[Records from a data collection]
- Opening Delimiter -
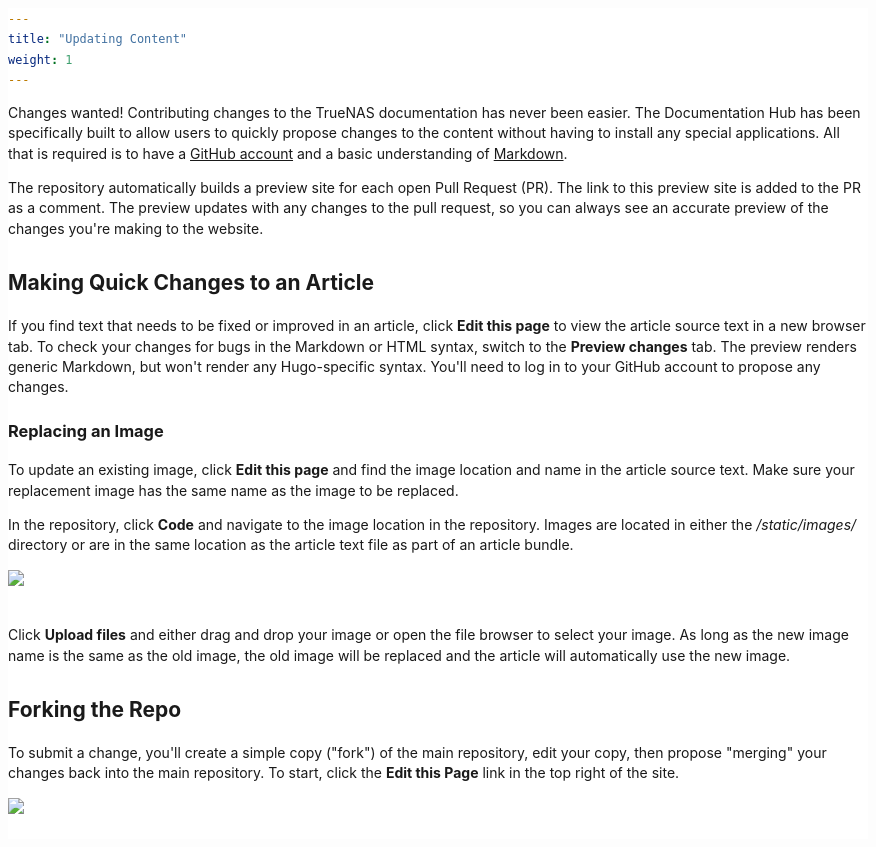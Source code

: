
 ```yaml
---
title: "Updating Content"
weight: 1
---
```


Changes wanted!
Contributing changes to the TrueNAS documentation has never been easier.
The Documentation Hub has been specifically built to allow users to quickly propose changes to the content without having to install any special applications.
All that is required is to have a [GitHub account](https://github.com) and a basic understanding of [Markdown](https://daringfireball.net/projects/markdown/).

The repository automatically builds a preview site for each open Pull Request (PR).
The link to this preview site is added to the PR as a comment.
The preview updates with any changes to the pull request, so you can always see an accurate preview of the changes you're making to the website.

## Making Quick Changes to an Article

If you find text that needs to be fixed or improved in an article, click **Edit this page** to view the article source text in a new browser tab.
To check your changes for bugs in the Markdown or HTML syntax, switch to the **Preview changes** tab.
The preview renders generic Markdown, but won't render any Hugo-specific syntax.
You'll need to log in to your GitHub account to propose any changes.

### Replacing an Image

To update an existing image, click **Edit this page** and find the image location and name in the article source text.
Make sure your replacement image has the same name as the image to be replaced.

In the repository, click **Code** and navigate to the image location in the repository.
Images are located in either the */static/images/* directory or are in the same location as the article text file as part of an article bundle.

<img src="/images/ImageLocation.png"><br><br>

Click **Upload files** and either drag and drop your image or open the file browser to select your image.
As long as the new image name is the same as the old image, the old image will be replaced and the article will automatically use the new image.

## Forking the Repo

To submit a change, you'll create a simple copy ("fork") of the main repository, edit your copy, then propose "merging" your changes back into the main repository.
To start, click the **Edit this Page** link in the top right of the site. 

<img src="/images/ForkingContribution-00.png" width='700px'>
<br><br>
- Closing Delimiter -
A bare number is the expected answer: the tally of lines in the records above holding "link".

2